Antenatal steroids, also known as antenatal corticosteroids, are medications administered to pregnant women expecting a preterm birth. When administered, these steroids accelerate the maturation of the fetus' lungs, which reduces the likelihood of infant respiratory distress syndrome and infant mortality. [1] The effectiveness of this corticosteroid treatment on humans was first demonstrated in 1972 by Sir Graham Liggins and Ross Howie, during a randomized control trial using betamethasone. [2]

Contents

Uses

Preterm birth

Antenatal steroids have been shown to reduce the occurrence and mortality of infant respiratory distress syndrome, a life-threatening condition caused by underdeveloped lungs. [3]
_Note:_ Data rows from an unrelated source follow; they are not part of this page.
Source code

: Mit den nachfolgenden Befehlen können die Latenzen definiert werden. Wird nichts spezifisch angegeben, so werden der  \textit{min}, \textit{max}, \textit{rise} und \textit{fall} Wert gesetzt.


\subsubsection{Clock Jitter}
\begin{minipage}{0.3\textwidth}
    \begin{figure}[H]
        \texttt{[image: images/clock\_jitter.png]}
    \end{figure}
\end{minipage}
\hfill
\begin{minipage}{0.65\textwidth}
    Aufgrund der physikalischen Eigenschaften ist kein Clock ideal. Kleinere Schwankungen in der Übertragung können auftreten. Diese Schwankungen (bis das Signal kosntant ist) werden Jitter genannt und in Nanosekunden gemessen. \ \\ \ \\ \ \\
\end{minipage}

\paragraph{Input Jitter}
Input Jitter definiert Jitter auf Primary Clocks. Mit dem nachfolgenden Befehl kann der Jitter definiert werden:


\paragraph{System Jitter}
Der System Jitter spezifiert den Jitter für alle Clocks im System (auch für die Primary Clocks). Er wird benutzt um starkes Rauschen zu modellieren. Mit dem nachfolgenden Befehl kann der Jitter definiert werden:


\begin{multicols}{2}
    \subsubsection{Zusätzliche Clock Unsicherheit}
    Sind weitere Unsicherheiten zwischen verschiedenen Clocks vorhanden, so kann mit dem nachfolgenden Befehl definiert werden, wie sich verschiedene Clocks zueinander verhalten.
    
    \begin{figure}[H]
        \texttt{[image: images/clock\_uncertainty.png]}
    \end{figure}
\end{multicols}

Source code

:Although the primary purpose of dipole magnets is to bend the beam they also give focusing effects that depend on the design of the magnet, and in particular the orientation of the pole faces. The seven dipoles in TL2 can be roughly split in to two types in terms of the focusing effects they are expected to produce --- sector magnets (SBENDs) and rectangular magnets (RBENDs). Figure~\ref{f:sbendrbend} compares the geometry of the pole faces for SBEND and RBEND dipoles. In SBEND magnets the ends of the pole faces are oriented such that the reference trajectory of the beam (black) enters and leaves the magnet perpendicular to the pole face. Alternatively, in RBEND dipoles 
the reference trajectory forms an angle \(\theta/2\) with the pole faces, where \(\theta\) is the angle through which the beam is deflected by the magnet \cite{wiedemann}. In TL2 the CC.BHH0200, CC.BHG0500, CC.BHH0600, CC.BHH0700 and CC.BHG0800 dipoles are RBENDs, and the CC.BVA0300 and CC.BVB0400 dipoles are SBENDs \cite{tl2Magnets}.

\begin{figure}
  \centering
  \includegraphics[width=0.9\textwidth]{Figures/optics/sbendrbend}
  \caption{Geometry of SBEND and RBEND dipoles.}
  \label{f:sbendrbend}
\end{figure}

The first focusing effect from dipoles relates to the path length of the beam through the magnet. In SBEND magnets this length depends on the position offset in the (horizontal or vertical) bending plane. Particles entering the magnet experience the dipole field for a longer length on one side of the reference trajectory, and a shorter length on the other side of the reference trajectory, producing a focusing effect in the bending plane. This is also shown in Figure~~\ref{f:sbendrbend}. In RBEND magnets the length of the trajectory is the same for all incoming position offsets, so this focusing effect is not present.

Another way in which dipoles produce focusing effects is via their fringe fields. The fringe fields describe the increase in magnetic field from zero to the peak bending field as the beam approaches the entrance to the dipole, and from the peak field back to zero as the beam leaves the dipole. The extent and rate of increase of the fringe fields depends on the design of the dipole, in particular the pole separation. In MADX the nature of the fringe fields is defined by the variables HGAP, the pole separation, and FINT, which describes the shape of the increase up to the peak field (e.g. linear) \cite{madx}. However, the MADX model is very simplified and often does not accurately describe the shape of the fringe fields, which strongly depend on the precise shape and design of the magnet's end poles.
Current evidence suggests that giving antenatal corticosteroids reduces risk of late miscarriages and baby deaths. The baby is also less likely to develop respiratory distress syndrome or die during or after birth. [1] They are also less likely to have intraventricular hemorrhage (bleeding of the brain), [4] [5] necrotizing enterocolitis (problems with the bowels), or systemic infections (infections affecting the whole body) in the first two days of life. [1]

Steroids do not appear to increase the number of women who develop infection of the fetal membranes (chorioamnionitis) or of the womb (endometritis). [1]

There is robust evidence that a single course of antenatal corticosteroids (i.e., 24 mg of betamethasone or dexamethasone), when there is a risk of preterm birth (at less than 34 weeks of gestation), reduces the risk of child death, regardless of resource level. [1] [6]

Multiple gestation

Further research must be conducted to adequately determine outcomes of antenatal steroid administration for multiple pregnancies. [1] However, certain national clinical practice guidelines recommend the usage of steroids for preterm birth regardless of multiple gestation. [7]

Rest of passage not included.